#### Problem to work on:
Note how many lines in the entries contain the string "Result", then give that number and nothing else.

******

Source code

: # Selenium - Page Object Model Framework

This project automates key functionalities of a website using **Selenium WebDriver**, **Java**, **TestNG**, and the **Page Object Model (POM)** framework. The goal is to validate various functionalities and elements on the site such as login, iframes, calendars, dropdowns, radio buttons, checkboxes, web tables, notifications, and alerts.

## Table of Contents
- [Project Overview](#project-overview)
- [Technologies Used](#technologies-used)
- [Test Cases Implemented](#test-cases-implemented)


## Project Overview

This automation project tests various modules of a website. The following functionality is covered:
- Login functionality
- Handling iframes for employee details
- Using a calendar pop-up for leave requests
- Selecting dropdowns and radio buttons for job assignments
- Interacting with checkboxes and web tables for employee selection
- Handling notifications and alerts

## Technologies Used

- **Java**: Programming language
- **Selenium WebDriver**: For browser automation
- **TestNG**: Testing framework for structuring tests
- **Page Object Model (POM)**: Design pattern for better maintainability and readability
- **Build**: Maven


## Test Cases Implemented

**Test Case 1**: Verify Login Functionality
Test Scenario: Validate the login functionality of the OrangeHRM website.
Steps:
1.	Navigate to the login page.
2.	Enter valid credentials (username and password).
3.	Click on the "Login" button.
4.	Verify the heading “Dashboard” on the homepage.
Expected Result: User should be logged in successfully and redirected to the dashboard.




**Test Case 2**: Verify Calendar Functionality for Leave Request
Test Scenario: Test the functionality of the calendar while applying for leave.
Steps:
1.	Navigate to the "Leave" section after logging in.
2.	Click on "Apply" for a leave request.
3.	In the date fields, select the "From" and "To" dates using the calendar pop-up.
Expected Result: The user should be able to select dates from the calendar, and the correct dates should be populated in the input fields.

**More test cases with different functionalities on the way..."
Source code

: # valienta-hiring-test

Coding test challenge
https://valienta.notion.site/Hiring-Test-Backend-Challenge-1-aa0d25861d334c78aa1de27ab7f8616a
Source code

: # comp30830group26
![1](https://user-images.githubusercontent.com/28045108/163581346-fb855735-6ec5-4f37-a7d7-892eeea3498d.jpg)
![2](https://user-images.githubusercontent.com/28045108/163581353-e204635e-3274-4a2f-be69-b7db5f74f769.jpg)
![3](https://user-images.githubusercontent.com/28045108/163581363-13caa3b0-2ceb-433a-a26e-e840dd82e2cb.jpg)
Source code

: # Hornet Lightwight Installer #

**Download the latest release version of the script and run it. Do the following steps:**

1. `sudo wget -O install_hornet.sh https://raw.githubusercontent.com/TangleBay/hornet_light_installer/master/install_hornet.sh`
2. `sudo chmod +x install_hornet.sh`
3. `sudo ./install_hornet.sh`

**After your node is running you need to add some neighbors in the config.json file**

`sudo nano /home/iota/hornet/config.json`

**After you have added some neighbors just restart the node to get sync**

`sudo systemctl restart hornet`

******

#### Answer to this task:
2